As I understand, hardwood is wood with little resin and high cellulose content, while softwood is the opposite.
So a guitar made out of paper and resin would be emulating softwood instead of substituting for hardwood.
I also noticed that. All of their recordings were using pickups, not raw acoustic sound. Also the neck is largely resin they said, with cardboard as binder. Probably the action of moving your hand along the frets gets sticky after a while.
full cardboard acoustic guitar is on my list. exactly after the folding one:)
10 IF ther is enough money/time THEN
20 PRINT foldable / cardboard acoustic guitar
30 SIT DOWN under palm AND PLAY with sounds of waves
ELSE?
ON ERROR?
Why is the video age restricted? I’ll probably watch later, but I don’t usually sign in to Youtube on my pc.
Laminated paper has a long history of interesting stuff including canoes of paper laminated with varnish/glue in the 1800s to drop-tanks for fighters in WWII. The stresses of an acoustic guitar make this a really challenging project, but as others have commented it’s mostly a sheet-cellulose-reinforced resin guitar.

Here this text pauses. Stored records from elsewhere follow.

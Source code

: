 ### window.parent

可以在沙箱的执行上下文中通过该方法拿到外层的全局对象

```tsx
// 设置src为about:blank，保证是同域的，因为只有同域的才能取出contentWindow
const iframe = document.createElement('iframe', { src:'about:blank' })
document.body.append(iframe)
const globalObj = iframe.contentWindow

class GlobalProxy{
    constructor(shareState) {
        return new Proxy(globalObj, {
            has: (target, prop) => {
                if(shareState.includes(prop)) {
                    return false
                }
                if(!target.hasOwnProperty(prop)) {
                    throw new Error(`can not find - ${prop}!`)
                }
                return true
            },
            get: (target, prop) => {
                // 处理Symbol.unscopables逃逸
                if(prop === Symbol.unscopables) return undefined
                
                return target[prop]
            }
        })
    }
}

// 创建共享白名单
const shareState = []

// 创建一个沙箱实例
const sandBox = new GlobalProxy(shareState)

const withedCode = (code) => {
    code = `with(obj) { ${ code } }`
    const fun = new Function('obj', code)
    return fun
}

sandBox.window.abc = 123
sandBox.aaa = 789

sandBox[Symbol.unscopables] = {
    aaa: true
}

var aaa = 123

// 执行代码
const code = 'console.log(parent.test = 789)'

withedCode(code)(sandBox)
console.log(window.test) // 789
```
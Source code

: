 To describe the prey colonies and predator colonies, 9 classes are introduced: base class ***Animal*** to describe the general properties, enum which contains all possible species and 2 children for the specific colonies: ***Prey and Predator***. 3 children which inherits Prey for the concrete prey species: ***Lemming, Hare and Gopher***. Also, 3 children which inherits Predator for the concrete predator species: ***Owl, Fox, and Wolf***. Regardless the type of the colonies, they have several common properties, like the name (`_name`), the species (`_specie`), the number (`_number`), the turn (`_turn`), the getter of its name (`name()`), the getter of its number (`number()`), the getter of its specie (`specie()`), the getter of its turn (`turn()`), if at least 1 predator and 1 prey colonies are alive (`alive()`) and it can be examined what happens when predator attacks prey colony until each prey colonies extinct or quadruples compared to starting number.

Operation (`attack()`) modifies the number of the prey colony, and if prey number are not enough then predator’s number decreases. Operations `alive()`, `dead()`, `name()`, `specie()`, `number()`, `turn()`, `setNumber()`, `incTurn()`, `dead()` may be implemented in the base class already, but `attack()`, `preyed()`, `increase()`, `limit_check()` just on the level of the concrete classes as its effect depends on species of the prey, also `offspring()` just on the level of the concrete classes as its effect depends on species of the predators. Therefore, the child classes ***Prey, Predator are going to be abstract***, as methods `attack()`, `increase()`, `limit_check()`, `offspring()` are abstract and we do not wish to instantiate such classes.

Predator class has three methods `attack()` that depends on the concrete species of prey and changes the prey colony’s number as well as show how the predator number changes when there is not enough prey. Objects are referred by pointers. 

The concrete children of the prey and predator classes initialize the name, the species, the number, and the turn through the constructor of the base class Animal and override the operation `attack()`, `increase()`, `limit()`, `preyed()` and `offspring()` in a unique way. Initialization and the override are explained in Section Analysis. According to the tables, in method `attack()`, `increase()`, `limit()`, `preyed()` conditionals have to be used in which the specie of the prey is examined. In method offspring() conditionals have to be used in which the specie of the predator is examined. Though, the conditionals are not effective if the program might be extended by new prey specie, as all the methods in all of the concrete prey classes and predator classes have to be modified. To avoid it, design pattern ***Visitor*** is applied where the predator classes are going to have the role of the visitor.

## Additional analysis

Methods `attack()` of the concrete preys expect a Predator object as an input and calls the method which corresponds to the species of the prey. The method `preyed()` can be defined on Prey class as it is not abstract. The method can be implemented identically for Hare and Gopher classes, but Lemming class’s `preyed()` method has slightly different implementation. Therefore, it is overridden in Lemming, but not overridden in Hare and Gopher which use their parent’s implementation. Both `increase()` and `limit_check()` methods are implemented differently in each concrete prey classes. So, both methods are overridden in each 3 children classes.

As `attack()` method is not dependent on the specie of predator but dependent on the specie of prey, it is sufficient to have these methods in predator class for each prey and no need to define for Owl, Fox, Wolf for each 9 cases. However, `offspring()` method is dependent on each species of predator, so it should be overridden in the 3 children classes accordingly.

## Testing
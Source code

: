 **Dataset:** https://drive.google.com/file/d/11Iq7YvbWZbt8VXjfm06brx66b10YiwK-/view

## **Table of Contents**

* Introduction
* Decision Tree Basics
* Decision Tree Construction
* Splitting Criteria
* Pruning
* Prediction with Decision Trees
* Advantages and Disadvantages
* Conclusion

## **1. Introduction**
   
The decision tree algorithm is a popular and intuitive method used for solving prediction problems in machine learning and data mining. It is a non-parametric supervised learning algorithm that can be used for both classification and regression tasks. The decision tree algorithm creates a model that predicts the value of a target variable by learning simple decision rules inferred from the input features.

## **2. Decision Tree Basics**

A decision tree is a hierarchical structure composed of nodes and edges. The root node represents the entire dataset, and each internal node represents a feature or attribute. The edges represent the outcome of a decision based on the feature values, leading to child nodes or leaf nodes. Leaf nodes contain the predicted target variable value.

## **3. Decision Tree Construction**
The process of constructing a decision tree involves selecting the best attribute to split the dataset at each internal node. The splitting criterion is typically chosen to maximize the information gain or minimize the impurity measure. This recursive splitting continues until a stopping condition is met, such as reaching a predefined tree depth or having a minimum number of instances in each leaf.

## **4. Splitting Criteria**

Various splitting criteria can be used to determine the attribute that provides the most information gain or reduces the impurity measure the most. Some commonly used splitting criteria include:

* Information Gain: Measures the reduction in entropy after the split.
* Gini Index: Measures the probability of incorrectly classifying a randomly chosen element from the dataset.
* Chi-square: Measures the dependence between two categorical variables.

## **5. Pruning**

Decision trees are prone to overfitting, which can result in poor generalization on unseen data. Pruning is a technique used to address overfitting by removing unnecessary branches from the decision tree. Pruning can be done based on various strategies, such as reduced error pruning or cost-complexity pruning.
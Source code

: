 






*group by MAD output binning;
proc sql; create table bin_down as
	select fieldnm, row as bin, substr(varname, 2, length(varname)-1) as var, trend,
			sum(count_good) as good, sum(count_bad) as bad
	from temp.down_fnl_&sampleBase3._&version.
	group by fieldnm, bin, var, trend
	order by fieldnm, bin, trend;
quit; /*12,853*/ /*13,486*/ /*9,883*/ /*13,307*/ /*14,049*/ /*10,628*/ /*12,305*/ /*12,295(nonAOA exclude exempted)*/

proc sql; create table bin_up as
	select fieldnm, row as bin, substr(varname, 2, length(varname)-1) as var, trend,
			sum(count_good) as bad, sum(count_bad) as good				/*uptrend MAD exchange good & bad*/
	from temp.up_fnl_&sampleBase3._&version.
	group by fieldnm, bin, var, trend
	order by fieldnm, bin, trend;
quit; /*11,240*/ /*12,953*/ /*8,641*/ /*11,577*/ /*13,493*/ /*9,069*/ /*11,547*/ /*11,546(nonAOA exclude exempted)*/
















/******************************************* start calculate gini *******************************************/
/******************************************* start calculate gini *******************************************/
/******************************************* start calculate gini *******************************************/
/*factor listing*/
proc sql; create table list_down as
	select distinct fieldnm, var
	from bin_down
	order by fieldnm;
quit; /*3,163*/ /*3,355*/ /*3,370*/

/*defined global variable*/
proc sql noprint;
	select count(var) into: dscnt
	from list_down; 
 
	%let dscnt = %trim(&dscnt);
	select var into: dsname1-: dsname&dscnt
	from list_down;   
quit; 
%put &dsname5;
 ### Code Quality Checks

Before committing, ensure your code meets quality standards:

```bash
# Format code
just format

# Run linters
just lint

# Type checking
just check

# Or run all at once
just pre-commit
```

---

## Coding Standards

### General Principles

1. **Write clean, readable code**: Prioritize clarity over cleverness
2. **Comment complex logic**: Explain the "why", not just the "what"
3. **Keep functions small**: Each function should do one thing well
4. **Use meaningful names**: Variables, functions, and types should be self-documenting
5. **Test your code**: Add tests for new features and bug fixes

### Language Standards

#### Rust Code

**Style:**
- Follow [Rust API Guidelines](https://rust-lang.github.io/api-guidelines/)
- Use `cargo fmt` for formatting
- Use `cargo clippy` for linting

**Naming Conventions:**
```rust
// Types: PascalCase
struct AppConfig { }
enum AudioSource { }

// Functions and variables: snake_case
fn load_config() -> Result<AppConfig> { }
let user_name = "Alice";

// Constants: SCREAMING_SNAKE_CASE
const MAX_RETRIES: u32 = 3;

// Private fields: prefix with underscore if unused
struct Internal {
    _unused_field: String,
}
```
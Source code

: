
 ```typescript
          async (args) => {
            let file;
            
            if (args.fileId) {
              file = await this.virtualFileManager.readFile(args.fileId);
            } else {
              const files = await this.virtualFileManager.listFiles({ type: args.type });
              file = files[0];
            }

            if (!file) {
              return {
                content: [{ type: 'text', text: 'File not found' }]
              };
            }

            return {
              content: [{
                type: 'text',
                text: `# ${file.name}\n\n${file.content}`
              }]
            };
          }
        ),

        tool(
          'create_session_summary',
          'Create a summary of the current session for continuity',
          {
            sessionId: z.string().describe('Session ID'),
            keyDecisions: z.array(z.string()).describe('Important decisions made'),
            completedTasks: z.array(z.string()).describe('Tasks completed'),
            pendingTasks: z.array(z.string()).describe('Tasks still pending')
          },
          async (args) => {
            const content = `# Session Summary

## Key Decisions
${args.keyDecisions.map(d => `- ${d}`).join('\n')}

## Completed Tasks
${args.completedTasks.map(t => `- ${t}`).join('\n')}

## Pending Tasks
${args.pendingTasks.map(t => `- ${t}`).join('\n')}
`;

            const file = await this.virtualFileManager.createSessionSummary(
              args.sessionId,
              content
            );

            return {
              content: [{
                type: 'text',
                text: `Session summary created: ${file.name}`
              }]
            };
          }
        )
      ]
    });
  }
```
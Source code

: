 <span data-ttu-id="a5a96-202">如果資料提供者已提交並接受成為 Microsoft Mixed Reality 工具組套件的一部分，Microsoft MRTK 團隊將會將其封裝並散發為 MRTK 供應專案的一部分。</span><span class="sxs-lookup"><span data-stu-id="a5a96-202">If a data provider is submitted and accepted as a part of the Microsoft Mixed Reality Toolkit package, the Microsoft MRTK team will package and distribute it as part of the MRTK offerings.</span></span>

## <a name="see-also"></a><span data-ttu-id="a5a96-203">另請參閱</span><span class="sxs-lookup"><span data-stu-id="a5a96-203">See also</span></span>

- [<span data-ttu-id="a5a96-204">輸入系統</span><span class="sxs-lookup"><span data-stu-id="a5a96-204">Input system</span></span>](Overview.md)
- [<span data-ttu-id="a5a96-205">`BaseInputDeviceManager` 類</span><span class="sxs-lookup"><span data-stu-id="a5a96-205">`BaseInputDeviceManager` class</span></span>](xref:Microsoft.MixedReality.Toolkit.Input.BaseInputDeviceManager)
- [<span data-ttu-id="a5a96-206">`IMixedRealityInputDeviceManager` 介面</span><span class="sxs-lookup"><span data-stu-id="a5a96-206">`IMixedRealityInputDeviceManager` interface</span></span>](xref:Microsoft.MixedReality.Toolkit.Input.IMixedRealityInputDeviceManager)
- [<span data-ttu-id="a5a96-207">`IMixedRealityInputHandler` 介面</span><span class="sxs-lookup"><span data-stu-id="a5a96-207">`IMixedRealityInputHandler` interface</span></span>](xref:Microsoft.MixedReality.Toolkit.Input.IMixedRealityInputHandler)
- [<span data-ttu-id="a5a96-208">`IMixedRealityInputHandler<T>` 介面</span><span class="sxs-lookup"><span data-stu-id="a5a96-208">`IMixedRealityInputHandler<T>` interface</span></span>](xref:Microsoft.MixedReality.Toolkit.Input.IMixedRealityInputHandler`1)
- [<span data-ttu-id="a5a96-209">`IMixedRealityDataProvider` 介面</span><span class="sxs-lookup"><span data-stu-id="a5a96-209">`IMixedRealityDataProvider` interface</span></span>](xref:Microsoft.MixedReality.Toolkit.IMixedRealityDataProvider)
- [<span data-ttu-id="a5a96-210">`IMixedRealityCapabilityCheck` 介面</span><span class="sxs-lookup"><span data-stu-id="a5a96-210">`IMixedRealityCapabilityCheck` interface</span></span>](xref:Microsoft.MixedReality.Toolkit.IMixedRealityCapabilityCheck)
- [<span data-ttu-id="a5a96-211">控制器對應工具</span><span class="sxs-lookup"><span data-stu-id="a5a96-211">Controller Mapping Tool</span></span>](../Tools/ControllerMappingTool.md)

Cigar Box Guitars…..made from …yea…Cigar boxes. Sounds great, easy to build. Warning, once you build one you wind up with many manys
This doesn’t look like an archtop – the sound holes are similar, but it doesn’t, well, have an arched top. It is an interesting build though.
The speed of vibration through a piece of Sitka spruce can be up to Mach 10, light density and yet rigid. This is what gives a soundboard “amplification” the sound source vibration shows up everywhere moving air almost at the same time hence louder. Rigid not plasticity or rubbery composition will give better results.
A Weissenborn design might work out better with the freer forms of construction.